Section 8.03 Conditions to Obligations of Sailfish and New Sailfish. The obligations of Sailfish and New Sailfish to effect the Closing are further subject to the satisfaction or (to the extent permitted by applicable Law) the waiver by Sailfish on or prior to the Closing Date of each of the following conditions:
(a) Representations and Warranties.
(i) (x) The representations and warranties of Apple set forth in Sections 5.03(c) and (d) and Sections 5.06(a) and (b) shall be true and correct as of the date of this Agreement and the Closing Date, as though made on and as of such date (except that representations and warranties that speak as of a specified date shall have been true and correct only as of such date), (y) the representations and warranties set forth in Section 5.01, Section 5.02 and Section 5.04 shall be true and correct in all material respects as of the date of this Agreement and the Closing Date (without regard to qualification or exceptions contained therein as to “materiality” or “Green Material Adverse Effect”), as though made on and as of such date (except that representations and warranties that speak as of a specified date shall have been true and correct only as of such date), and (z) all other representations and warranties of Apple set forth in Article 5 shall be true and correct as of the date of this Agreement and the Closing Date, as though made on and as of such date (except that representations and warranties that speak as of a specified date shall have been true and correct only as of such date), except where the failure of such representations and warranties to be so true and correct (without regard to qualification or exceptions contained therein as to “materiality” or “Green Material Adverse Effect”) would not reasonably be expected to have, individually or in the aggregate, a Green Material Adverse Effect.

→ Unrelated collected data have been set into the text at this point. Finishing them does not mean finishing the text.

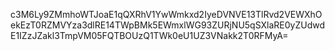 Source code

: c3M6Ly9ZMmhoWTJoaE1qQXRhV1YwWmkxd2IyeDVNVE13TlRvd2VEWXhOekEzT0RZMVYza3dlRE14TWpBMk5EWmxlWG93ZURjNU5qSXlaRE0yZUdwdE1IZzJZakl3TmpVM05FQTBOUzQ1TWk0eU1UZ3VNakk2T0RFMyA=
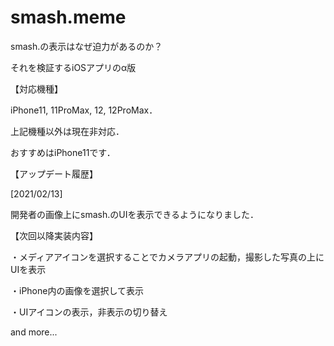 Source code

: # smash.meme
smash.の表示はなぜ迫力があるのか？

それを検証するiOSアプリのα版

【対応機種】

iPhone11, 11ProMax, 12, 12ProMax．

上記機種以外は現在非対応．

おすすめはiPhone11です．


【アップデート履歴】

[2021/02/13]

開発者の画像上にsmash.のUIを表示できるようになりました．



【次回以降実装内容】

・メディアアイコンを選択することでカメラアプリの起動，撮影した写真の上にUIを表示

・iPhone内の画像を選択して表示

・UIアイコンの表示，非表示の切り替え

and more...

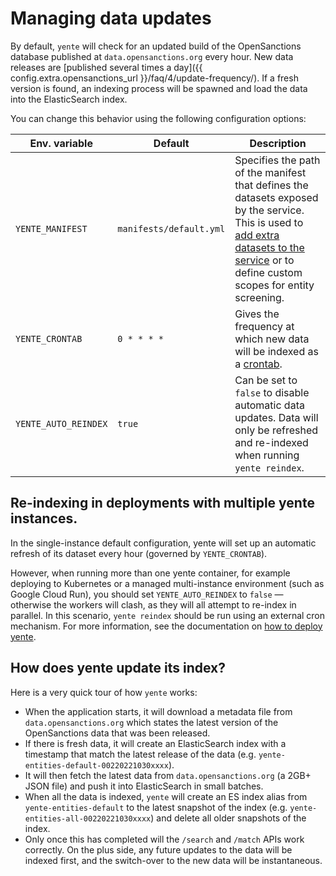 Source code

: # Managing data updates

By default, `yente` will check for an updated build of the OpenSanctions database published at `data.opensanctions.org` every hour. New data releases are [published several times a day]({{ config.extra.opensanctions_url }}/faq/4/update-frequency/). If a fresh version is found, an indexing process will be spawned and load the data into the ElasticSearch index.

You can change this behavior using the following configuration options:

| Env. variable | Default | Description |
| ------ | ------ | ------ |
| `YENTE_MANIFEST`   | `manifests/default.yml`   | Specifies the path of the manifest that defines the datasets exposed by the service. This is used to [add extra datasets to the service](datasets.md) or to define custom scopes for entity screening.   |
| `YENTE_CRONTAB`   | `0 * * * *`   | Gives the frequency at which new data will be indexed as a [crontab](https://crontab.guru/).   |
| `YENTE_AUTO_REINDEX`   | `true`   | Can be set to ``false`` to disable automatic data updates. Data will only be refreshed and re-indexed when running ``yente reindex``.   |

## Re-indexing in deployments with multiple yente instances.

In the single-instance default configuration, yente will set up an automatic refresh of its dataset every hour (governed by `YENTE_CRONTAB`).

However, when running more than one yente container, for example deploying to Kubernetes or a managed multi-instance environment (such as Google Cloud Run), you should set `YENTE_AUTO_REINDEX` to `false` — otherwise the workers will clash, as they will all attempt to re-index in parallel. In this scenario, `yente reindex` should be run using an external cron mechanism. For more information, see the documentation on [how to deploy yente](deploy/index.md).

## How does yente update its index?

Here is a very quick tour of how `yente` works:

* When the application starts, it will download a metadata file from `data.opensanctions.org` which states the latest version of the OpenSanctions data that was been released.
* If there is fresh data, it will create an ElasticSearch index with a timestamp that match the latest release of the data (e.g. `yente-entities-default-00220221030xxxx`).
* It will then fetch the latest data from `data.opensanctions.org` (a 2GB+ JSON file) and push it into ElasticSearch in small batches.
* When all the data is indexed, `yente` will create an ES index alias from `yente-entities-default` to the latest snapshot of the index (e.g. `yente-entities-all-00220221030xxxx`) and delete all older snapshots of the index.
* Only once this has completed will the `/search` and `/match` APIs work correctly. On the plus side, any future updates to the data will be indexed first, and the switch-over to the new data will be instantaneous.
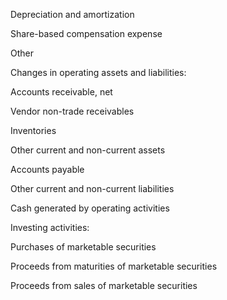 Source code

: Depreciation and amortization

Share-based compensation expense

Other

Changes in operating assets and liabilities:

Accounts receivable, net

Vendor non-trade receivables

Inventories

Other current and non-current assets

Accounts payable

Other current and non-current liabilities

Cash generated by operating activities

Investing activities:

Purchases of marketable securities

Proceeds from maturities of marketable securities

Proceeds from sales of marketable securities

(ii) (x) The representations and warranties of Ride set forth in Sections 6.03(c) and (d) and Sections 6.06(a) and (b) shall be true and correct as of the date of this Agreement and the Closing Date, as though made on and as of such date (except that representations and warranties that speak as of a specified date shall have been true and correct only as of such date), (x) the representations and warranties set forth in Section 6.01, Section 6.02 and Section 6.04 shall be true and correct in all material respects as of the date of this Agreement and the Closing Date (without regard to qualification or exceptions contained therein as to “materiality” or “Green Material Adverse Effect”), as though made on and as of such date (except that representations and warranties that speak as of a specified date shall have been true and correct only as of such date), and (z) all other representations and warranties of Ride set forth in Article 6 shall be true and correct as of the date of this Agreement and the Closing Date, as though made on and as of such date (except that representations and warranties
16
that speak as of a specified date shall have been true and correct only as of such date), except where the failure of such representations and warranties to be so true and correct (without regard to qualification or exceptions contained therein as to “materiality” or “Green Material Adverse Effect”) would not reasonably be expected to have, individually or in the aggregate, a Green Material Adverse Effect.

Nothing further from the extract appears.